Al-Hakim gives the following example of a Musnad hadith: We reported from Abu `Amr `Uthman b. Ahmad al-Sammak al-Baghdadi === Al-Hasan b. Mukarram === `Uthman b. `Amr === Yunus — al-Zuhri — `Abdullah b. Ka`b b. Malik — his father, who asked Ibn Abi Hadrad for payment of a debt he owed to him, in the mosque. During the ensuing argument, their voices were raised until heard by the Messenger of Allah (may Allah bless him and grant him peace), who eventually lifted the curtain of his apartment and said, “O Ka`b! Write off a part of your debt” – he meant remission of half of it. So he agreed, and the man paid him.

He then remarks,

“Now, my hearing from Ibn al-Simak is well- known, as is his from Ibn Mukarram; al- Hasan’s link with `Uthman b. `Amr and the latter’s with Yunus b. Zaid are known as well; Yunus is always remembered with al-Zuhri, and the latter with the sons of Ka`b b. Malik, whose link to their father and his companionship of the Prophet (may Allah bless him and grant him peace) are well-established.”9

The term Musnad is also applied to those collections of ahadith which give the ahadith of each Companion separately.

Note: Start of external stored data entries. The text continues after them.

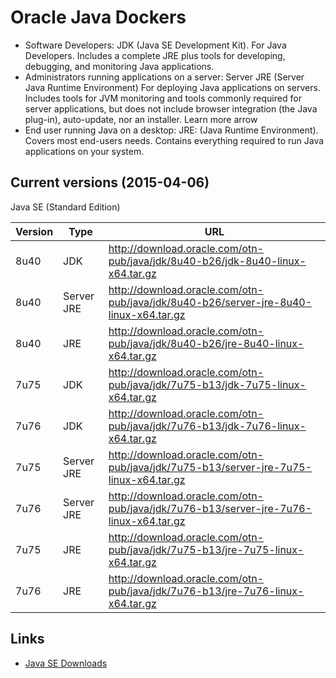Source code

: # Oracle Java Dockers

- Software Developers: JDK (Java SE Development Kit). For Java Developers. Includes a complete JRE plus tools for developing, debugging, and monitoring Java applications.
- Administrators running applications on a server:  Server JRE (Server Java Runtime Environment) For deploying Java applications on servers. Includes tools for JVM monitoring and tools commonly required for server applications, but does not include browser integration (the Java plug-in), auto-update, nor an installer. Learn more arrow
- End user running Java on a desktop: JRE: (Java Runtime Environment). Covers most end-users needs. Contains everything required to run Java applications on your system.

## Current versions (2015-04-06)

Java SE (Standard Edition)

Version | Type        | URL 
------- | ----------- | ------------------------------------------------------------------------------------------
8u40    | JDK         | http://download.oracle.com/otn-pub/java/jdk/8u40-b26/jdk-8u40-linux-x64.tar.gz
8u40    | Server JRE  | http://download.oracle.com/otn-pub/java/jdk/8u40-b26/server-jre-8u40-linux-x64.tar.gz
8u40    | JRE         | http://download.oracle.com/otn-pub/java/jdk/8u40-b26/jre-8u40-linux-x64.tar.gz
7u75    | JDK         | http://download.oracle.com/otn-pub/java/jdk/7u75-b13/jdk-7u75-linux-x64.tar.gz
7u76    | JDK         | http://download.oracle.com/otn-pub/java/jdk/7u76-b13/jdk-7u76-linux-x64.tar.gz
7u75    | Server JRE  | http://download.oracle.com/otn-pub/java/jdk/7u75-b13/server-jre-7u75-linux-x64.tar.gz
7u76    | Server JRE  | http://download.oracle.com/otn-pub/java/jdk/7u76-b13/server-jre-7u76-linux-x64.tar.gz
7u75    | JRE         | http://download.oracle.com/otn-pub/java/jdk/7u75-b13/jre-7u75-linux-x64.tar.gz
7u76    | JRE         | http://download.oracle.com/otn-pub/java/jdk/7u76-b13/jre-7u76-linux-x64.tar.gz


## Links

- [Java SE Downloads](http://www.oracle.com/technetwork/java/javase/downloads/index.html)
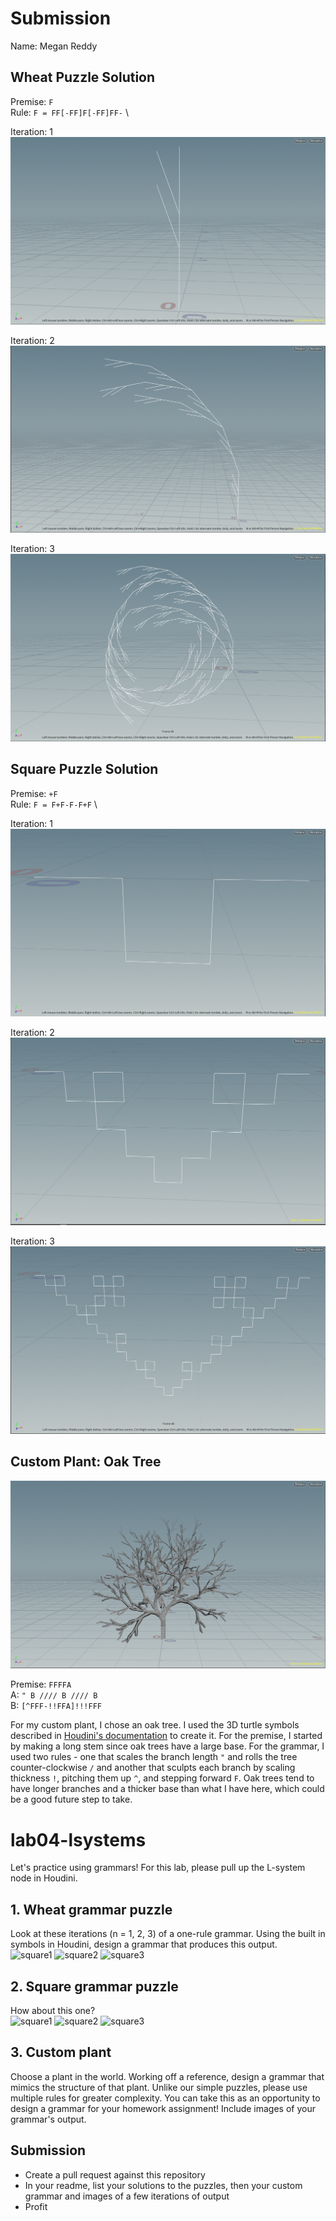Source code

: # Submission
Name: Megan Reddy

## Wheat Puzzle Solution

Premise: `F` \
Rule: `F = FF[-FF]F[-FF]FF-` \

Iteration: 1 \
![image](puzzle_two_1.png)

Iteration: 2 \
![image](puzzle_two_2.png)

Iteration: 3 \
![image](puzzle_two_3.png)

## Square Puzzle Solution

Premise: `+F` \
Rule: `F = F+F-F-F+F` \

Iteration: 1 \
![image](puzzle_one_1.png)

Iteration: 2 \
![image](puzzle_one_2.png)

Iteration: 3 \
![image](puzzle_one_3.png)

## Custom Plant: Oak Tree

![image](custom_lsystem.png)

Premise: `FFFFA` \
A: `" B //// B //// B` \
B: `[^FFF-!!FFA]!!!FFF` 

For my custom plant, I chose an oak tree. I used the 3D turtle symbols described in [Houdini's documentation](https://www.sidefx.com/docs/houdini/nodes/sop/lsystem.html#turtle-commands) to create it. For the premise, I started by making a long stem since oak trees have a large base. For the grammar, I used two rules - one that scales the branch length `"` and rolls the tree counter-clockwise `/` and another that sculpts each branch by scaling thickness `!`, pitching them up `^`, and stepping forward `F`. Oak trees tend to have longer branches and a thicker base than what I have here, which could be a good future step to take. 


# lab04-lsystems
Let's practice using grammars! For this lab, please pull up the L-system node in Houdini.

## 1. Wheat grammar puzzle
Look at these iterations (n = 1, 2, 3) of a one-rule grammar. Using the built in symbols in Houdini, design a grammar that produces this output.\
<img width="200" alt="square1" src="https://user-images.githubusercontent.com/1758825/193949661-a3a0e1f7-7d68-4b9e-8384-d9991e1e9fd2.png">
<img width="200" alt="square2" src="https://user-images.githubusercontent.com/1758825/193949853-cf2306b3-3537-4c24-91b5-0a3083bc87c0.png">
<img width="200" alt="square3" src="https://user-images.githubusercontent.com/1758825/193949859-5e432b4b-f18d-48b5-a9e9-8d7dba255955.png">

## 2. Square grammar puzzle
How about this one?\
<img width="200" alt="square1" src="https://user-images.githubusercontent.com/1758825/193949895-87cdfb43-da7c-4867-ab1b-107e1ba9d2a7.png">
<img width="200" alt="square2" src="https://user-images.githubusercontent.com/1758825/193949904-a9cdfe0f-319e-4ca8-9935-dd338217a7cf.png">
<img width="200" alt="square3" src="https://user-images.githubusercontent.com/1758825/193949910-928e5993-ce26-4681-80f8-ffeb54be4dcf.png">

## 3. Custom plant
Choose a plant in the world. Working off a reference, design a grammar that mimics the structure of that plant. Unlike our simple puzzles, please use multiple rules for greater complexity. You can take this as an opportunity to design a grammar for your homework assignment! Include images of your grammar's output.

## Submission
- Create a pull request against this repository
- In your readme, list your solutions to the puzzles, then your custom grammar and images of a few iterations of output
- Profit
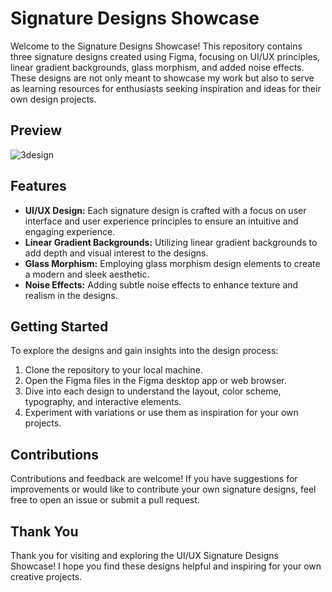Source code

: # Signature Designs Showcase

Welcome to the Signature Designs Showcase! This repository contains three signature designs created using Figma, focusing on UI/UX principles, linear gradient backgrounds, glass morphism, and added noise effects. These designs are not only meant to showcase my work but also to serve as learning resources for enthusiasts seeking inspiration and ideas for their own design projects.

## Preview
![3design](https://github.com/aakif100/figma-design/assets/137098447/6ba81abb-86f7-4c2b-878a-e8f3030359c8)

## Features

- **UI/UX Design:** Each signature design is crafted with a focus on user interface and user experience principles to ensure an intuitive and engaging experience.
- **Linear Gradient Backgrounds:** Utilizing linear gradient backgrounds to add depth and visual interest to the designs.
- **Glass Morphism:** Employing glass morphism design elements to create a modern and sleek aesthetic.
- **Noise Effects:** Adding subtle noise effects to enhance texture and realism in the designs.


## Getting Started

To explore the designs and gain insights into the design process:

1. Clone the repository to your local machine.
2. Open the Figma files in the Figma desktop app or web browser.
3. Dive into each design to understand the layout, color scheme, typography, and interactive elements.
4. Experiment with variations or use them as inspiration for your own projects.



## Contributions

Contributions and feedback are welcome! If you have suggestions for improvements or would like to contribute your own signature designs, feel free to open an issue or submit a pull request.

 ## Thank You

Thank you for visiting and exploring the UI/UX Signature Designs Showcase! I hope you find these designs helpful and inspiring for your own creative projects.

Among the early compilers of such a Musnad were Yahya b. `Abd al-Hamid al-Himmani (d. 228) at Kufah and Musaddad b. Musarhad (d. 228) at Basrah. The largest existing collection of ahadith of Companions arranged in this manner is that of Imam Ahmad b. Hanbal (d. 241), which contains around thirty thousand ahadith. Another larger work is attributed to the famous Andalusian traditionist Baqi b. Makhlad al-Qurtubi (d. 276), but unfortunately it is now untraceable.

Mursal, Munqati`, Mu`dal, & Mu`allaq

If the link between the Successor and the Prophet (may Allah bless him and grant him peace) is missing, the hadith is Mursal (“hurried”), e.g. when a Successor says, “The Prophet said …”.

However, if a link anywhere before the Successor (i.e. closer to the traditionist recording the hadith) is missing, the hadith is Munqati` (“broken”). This applies even if there is an apparent link, e.g., an isnad seems to be Muttasil (“continuous”) but one of the reporters is known to have never heard ahadith from his immediate authority, even though he may be his contemporary. The term Munqati` is also applied by some scholars to a narration such as where a reporter says, “a man narrated to me …”, without naming this authority.10

If the number of consecutive missing reporters in the isnad exceeds one, the isnad is Mu`dal (“perplexing”). If the reporter omits the whole isnad and quotes the Prophet, may Allah bless him and grant him peace, directly (i.e., the link is missing at the beginning, unlike the case with a Mursal isnad), the hadith is called Mu`allaq (“hanging”) – sometimes it is known as balaghah (“to reach”); for example, Imam Malik sometimes says in Al-Muwatta’, “It reached me that the Messenger of Allah (may Allah bless him and grant him peace) said …”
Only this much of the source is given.